In this hustle and bustle digital world we live in, Holmes has inspired a kind of renewed reverence for craftsmanship with his beautiful creations. Each timepiece stirs a sense of responsibility, family obligation, dynasty, and heritage; they are masterpieces of horological art that can be passed down from generation to generation. A shiny wrist piece does say something about earning power but also taste.
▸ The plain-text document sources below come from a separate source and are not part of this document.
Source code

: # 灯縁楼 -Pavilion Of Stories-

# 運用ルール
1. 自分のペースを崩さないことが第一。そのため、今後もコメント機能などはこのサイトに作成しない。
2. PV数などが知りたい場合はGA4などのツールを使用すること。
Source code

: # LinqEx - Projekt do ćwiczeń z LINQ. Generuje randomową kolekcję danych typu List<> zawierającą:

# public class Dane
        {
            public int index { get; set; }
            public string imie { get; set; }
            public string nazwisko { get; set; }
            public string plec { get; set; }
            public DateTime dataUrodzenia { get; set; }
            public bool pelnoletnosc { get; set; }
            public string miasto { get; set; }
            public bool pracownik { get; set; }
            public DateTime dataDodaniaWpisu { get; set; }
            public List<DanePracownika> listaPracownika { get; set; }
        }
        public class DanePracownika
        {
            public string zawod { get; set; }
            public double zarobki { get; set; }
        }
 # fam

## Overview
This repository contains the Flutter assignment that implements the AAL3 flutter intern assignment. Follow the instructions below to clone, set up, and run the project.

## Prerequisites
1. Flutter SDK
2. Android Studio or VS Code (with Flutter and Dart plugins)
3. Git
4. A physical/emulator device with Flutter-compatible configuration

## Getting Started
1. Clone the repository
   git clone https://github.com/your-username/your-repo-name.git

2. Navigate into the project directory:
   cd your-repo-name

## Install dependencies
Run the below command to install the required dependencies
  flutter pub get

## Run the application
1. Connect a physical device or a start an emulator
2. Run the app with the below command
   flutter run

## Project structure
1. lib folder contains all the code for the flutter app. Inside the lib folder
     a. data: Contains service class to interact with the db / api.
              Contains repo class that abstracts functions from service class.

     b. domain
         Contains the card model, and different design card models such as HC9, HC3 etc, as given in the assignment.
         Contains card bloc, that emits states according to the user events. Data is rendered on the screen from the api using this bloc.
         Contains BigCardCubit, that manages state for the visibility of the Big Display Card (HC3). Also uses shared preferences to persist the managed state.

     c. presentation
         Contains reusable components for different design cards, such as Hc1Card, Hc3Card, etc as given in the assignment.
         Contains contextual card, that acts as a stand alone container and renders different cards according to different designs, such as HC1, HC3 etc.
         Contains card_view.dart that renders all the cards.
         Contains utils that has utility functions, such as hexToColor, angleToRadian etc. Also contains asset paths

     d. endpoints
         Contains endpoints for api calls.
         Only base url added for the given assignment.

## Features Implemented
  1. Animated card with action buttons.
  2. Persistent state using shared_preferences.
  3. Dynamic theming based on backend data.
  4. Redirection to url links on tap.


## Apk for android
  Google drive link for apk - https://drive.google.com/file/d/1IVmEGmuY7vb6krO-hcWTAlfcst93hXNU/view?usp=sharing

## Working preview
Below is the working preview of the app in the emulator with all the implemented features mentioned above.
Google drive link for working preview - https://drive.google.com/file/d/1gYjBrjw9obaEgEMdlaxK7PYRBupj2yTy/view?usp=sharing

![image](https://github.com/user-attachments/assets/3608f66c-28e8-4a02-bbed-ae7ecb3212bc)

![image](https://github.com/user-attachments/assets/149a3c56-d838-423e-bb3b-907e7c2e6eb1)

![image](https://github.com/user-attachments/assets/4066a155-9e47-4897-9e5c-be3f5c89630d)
Millennials can argue all day that watches have been replaced by time-keeping cell phones. Baby boomers, however, know and understand, nothing beats a beautiful ticking timepiece that serves as a wonderful example of intricate human engineering; just ask Holmes! The watch creator extraordinaire sat down with 50BOLD to discuss the philosophy/history of his company, as well as his vision for the future.
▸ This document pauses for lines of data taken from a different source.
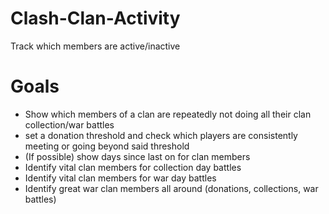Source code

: # Clash-Clan-Activity
Track which members are active/inactive
# Goals
* Show which members of a clan are repeatedly not doing all their clan collection/war battles
* set a donation threshold and check which players are consistently meeting or going beyond said threshold
* (If possible) show days since last on for clan members
* Identify vital clan members for collection day battles
* Identify vital clan members for war day battles
* Identify great war clan members all around (donations, collections, war battles)
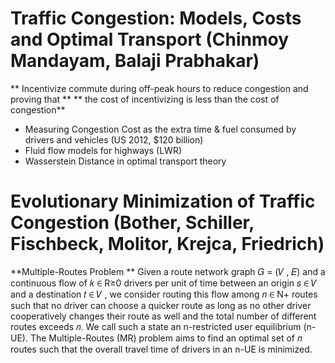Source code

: # Traffic Congestion: Models, Costs and Optimal Transport (Chinmoy Mandayam, Balaji Prabhakar)

** Incentivize commute during off-peak hours to reduce congestion and proving that **
** the cost of incentivizing is less than the cost of congestion**

- Measuring Congestion Cost as the extra time & fuel consumed by drivers and vehicles (US 2012, $120 billion)
- Fluid flow models for highways (LWR) 
- Wasserstein Distance in optimal transport theory

# Evolutionary Minimization of Traffic Congestion (Bother, Schiller, Fischbeck, Molitor, Krejca, Friedrich)

**Multiple-Routes Problem **
Given a route network graph 𝐺 = (𝑉 , 𝐸) and a continuous flow of 𝑘 ∈ R≥0 drivers per unit of time between an origin 𝑠 ∈ 𝑉 
and a destination 𝑡 ∈ 𝑉 , we consider routing this flow among 𝑛 ∈ N+ routes such that no driver can choose a quicker route 
as long as no other driver cooperatively changes their route as well and the total number of different routes exceeds 𝑛. 
We call such a state an n-restricted user equilibrium (n-UE). The Multiple-Routes (MR) problem aims to find an optimal 
set of 𝑛 routes such that the overall travel time of drivers in an n-UE is minimized.

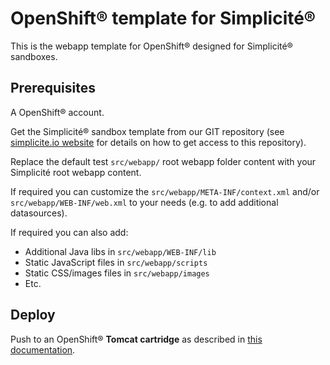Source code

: OpenShift&reg; template for Simplicit&eacute;&reg;
==================================================

This is the webapp template for OpenShift&reg; designed for Simplicit&eacute;&reg; sandboxes.

Prerequisites
-------------

A OpenShift&reg; account.

Get the Simplicit&eacute;&reg; sandbox template from our GIT repository
(see [simplicite.io website](http://www.simplicite.io) for details on how to get access to this repository).

Replace the default test `src/webapp/` root webapp folder content with your Simplicit&eacute; root webapp content.

If required you can customize the `src/webapp/META-INF/context.xml` and/or `src/webapp/WEB-INF/web.xml` to your needs (e.g. to add additional datasources).

If required you can also add:

- Additional Java libs in `src/webapp/WEB-INF/lib`
- Static JavaScript files in `src/webapp/scripts`
- Static CSS/images files in `src/webapp/images`
- Etc.

Deploy
------

Push to an OpenShift&reg; **Tomcat cartridge** as described in [this documentation](https://developers.openshift.com/en/tomcat-getting-started.html).
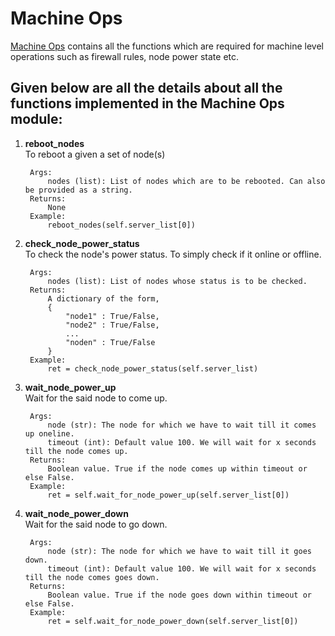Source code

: # Machine Ops

[Machine Ops](../../../common/ops/support/machine_ops.py) contains all the functions which are required for machine level operations such as firewall rules, node power state etc.

## Given below are all the details about all the functions implemented in the Machine Ops module:

1) **reboot_nodes**<br>
        To reboot a given a set of node(s)

        Args:
            nodes (list): List of nodes which are to be rebooted. Can also be provided as a string.
        Returns:
            None
        Example:
            reboot_nodes(self.server_list[0])

2) **check_node_power_status**<br>
        To check the node's power status. To simply check if it online or offline.

        Args:
            nodes (list): List of nodes whose status is to be checked.
        Returns:
            A dictionary of the form,
            {
                "node1" : True/False,
                "node2" : True/False,
                ...
                "noden" : True/False
            }
        Example:
            ret = check_node_power_status(self.server_list)

3) **wait_node_power_up**<br>
        Wait for the said node to come up.

        Args:
            node (str): The node for which we have to wait till it comes up oneline.
            timeout (int): Default value 100. We will wait for x seconds till the node comes up.
        Returns:
        	Boolean value. True if the node comes up within timeout or else False.
		Example:
			ret = self.wait_for_node_power_up(self.server_list[0])

4) **wait_node_power_down**<br>
        Wait for the said node to go down.

        Args:
            node (str): The node for which we have to wait till it goes down.
            timeout (int): Default value 100. We will wait for x seconds till the node comes goes down.
        Returns:
        	Boolean value. True if the node goes down within timeout or else False.
		Example:
			ret = self.wait_for_node_power_down(self.server_list[0])
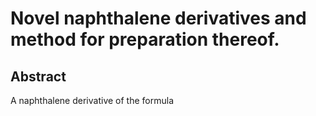 # Novel naphthalene derivatives and method for preparation thereof.

## Abstract
A naphthalene derivative of the formula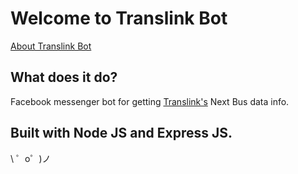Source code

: Welcome to Translink Bot
=========================

[About Translink Bot](https://jet-promotion.gomix.me/)


What does it do?
----------------

Facebook messenger bot for getting [Translink's](http://translink.ca) Next Bus data info. 

Built with Node JS and Express JS.
-----------------

\ ゜o゜)ノ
50BOLD: How did you decide to go into watchmaking?
Holmes: My father was terminally ill back in 1998. I was driving 12-hours back and forth from Denver to Iowa to be by his bedside. On one of my trips back, while driving coming through Nebraska, I suddenly got an epiphany about putting signatures and likenesses of athletes inside of a watch. Now bear in mind, I hadn’t been a watch collector. I did like nice watches but I did not have a special relationship with them. At that time I had my own advertising company, Hollyrock, a one-stop shop where I wrote, sang and produced jingles for businesses such as Coors, NBA, and TWA. I would do the commercial concepts, slogans, production and then have the ad ready for TV or radio spots. So while driving, the watch concept hit me like a ton of bricks. It was like “WOW!” When I got back to Denver, I just couldn’t get the watch idea out of my mind; I thought about it constantly so I began to draw watches.
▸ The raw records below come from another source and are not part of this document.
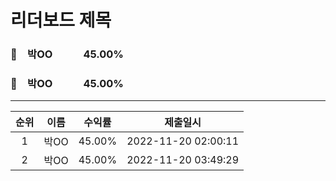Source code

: # 리더보드 제목
### 🥇　박OO　　　45.00%
### 🥈　박OO　　　45.00%
___
| 순위 | 이름 | 수익률 | 제출일시 |
|:----:|:----:|:-----:|:----:|
| 1 | 박OO | 45.00% | 2022-11-20 02:00:11 |
| 2 | 박OO | 45.00% | 2022-11-20 03:49:29 |

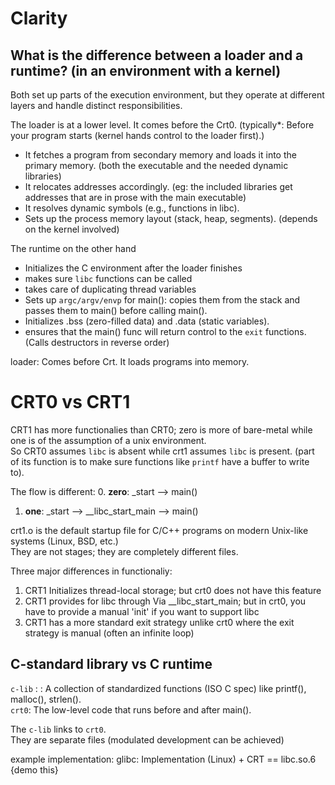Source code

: # Clarity



## What is the difference between a loader and a runtime? (in an environment with a kernel)
Both set up parts of the execution environment, but they operate at different layers and handle distinct responsibilities. 


The loader is at a lower level. It comes before the Crt0. 
(typically*: Before your program starts (kernel hands control to the loader first).)  

- It fetches a program from secondary memory and loads it into the primary memory. (both the executable and the needed dynamic libraries)  
- It relocates addresses accordingly. (eg: the included libraries get addresses that are in prose with the main executable)
- It resolves dynamic symbols (e.g., functions in libc).  
- Sets up the process memory layout (stack, heap, segments). (depends on the kernel involved)


The runtime on the other hand 
- Initializes the C environment after the loader finishes
 - makes sure `libc` functions can be called
 - takes care of duplicating thread variables
 - Sets up `argc/argv/envp` for main(): copies them from the stack and passes them to main() before calling main().  
 - Initializes .bss (zero-filled data) and .data (static variables).
 - ensures that the main() func will return control to the `exit` functions. (Calls destructors in reverse order)

loader: Comes before Crt. It loads programs into memory. 



# CRT0 vs CRT1
CRT1 has more functionalies than CRT0; zero is more of bare-metal while one is of the assumption of a unix environment.   
So CRT0 assumes `libc` is absent while crt1 assumes `libc` is present. (part of its function is to make sure functions like `printf` have a buffer to write to).  

The flow is different: 
0. **zero**: _start --> main() 
1. **one**: _start -->  __libc_start_main --> main()

crt1.o is the default startup file for C/C++ programs on modern Unix-like systems (Linux, BSD, etc.)  
They are not stages; they are completely different files.  

Three major differences in functionaliy: 
1. CRT1 Initializes thread-local storage; but crt0 does not have this feature
2. CRT1 provides for libc through Via __libc_start_main; but in crt0, you have to provide a manual 'init' if you want to support libc
3. CRT1 has a more standard exit strategy unlike crt0 where the exit strategy is manual (often an infinite loop)



## C-standard library vs C runtime
`c-lib` : : A collection of standardized functions (ISO C spec) like printf(), malloc(), strlen().  
`crt0`: The low-level code that runs before and after main().  

The `c-lib` links to `crt0`.  
They are separate files (modulated development can be achieved)

example implementation: glibc:	Implementation (Linux) + CRT  == libc.so.6  {demo this}
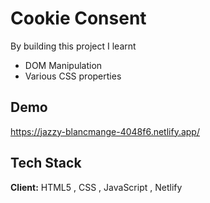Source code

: 
# Cookie Consent

By building this project I learnt
 - DOM Manipulation
 -  Various CSS properties


## Demo

https://jazzy-blancmange-4048f6.netlify.app/


## Tech Stack

**Client:** HTML5 , CSS , JavaScript , Netlify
Two weeks later I received yet another epiphany…Marquee Watch. So my first company was the Marquee Watch Company. One day, I was at a friend’s house and I saw a calendar that had African-American contributions and civilizations. I had known about Benjamin Banneker but I only knew about him as a city planner and surveyor of Washington D.C. So when I learned that Banneker had created the first fully functional clock in America that was made out of wood, I felt like Moses upon seeing the burning bush! I then became all consumed with Banneker, researching him and the watchmaking industry as well. I was able to buy the rights to the Benjamin Banneker name. So this is how the Banneker company was born, it is the road I traveled to get here.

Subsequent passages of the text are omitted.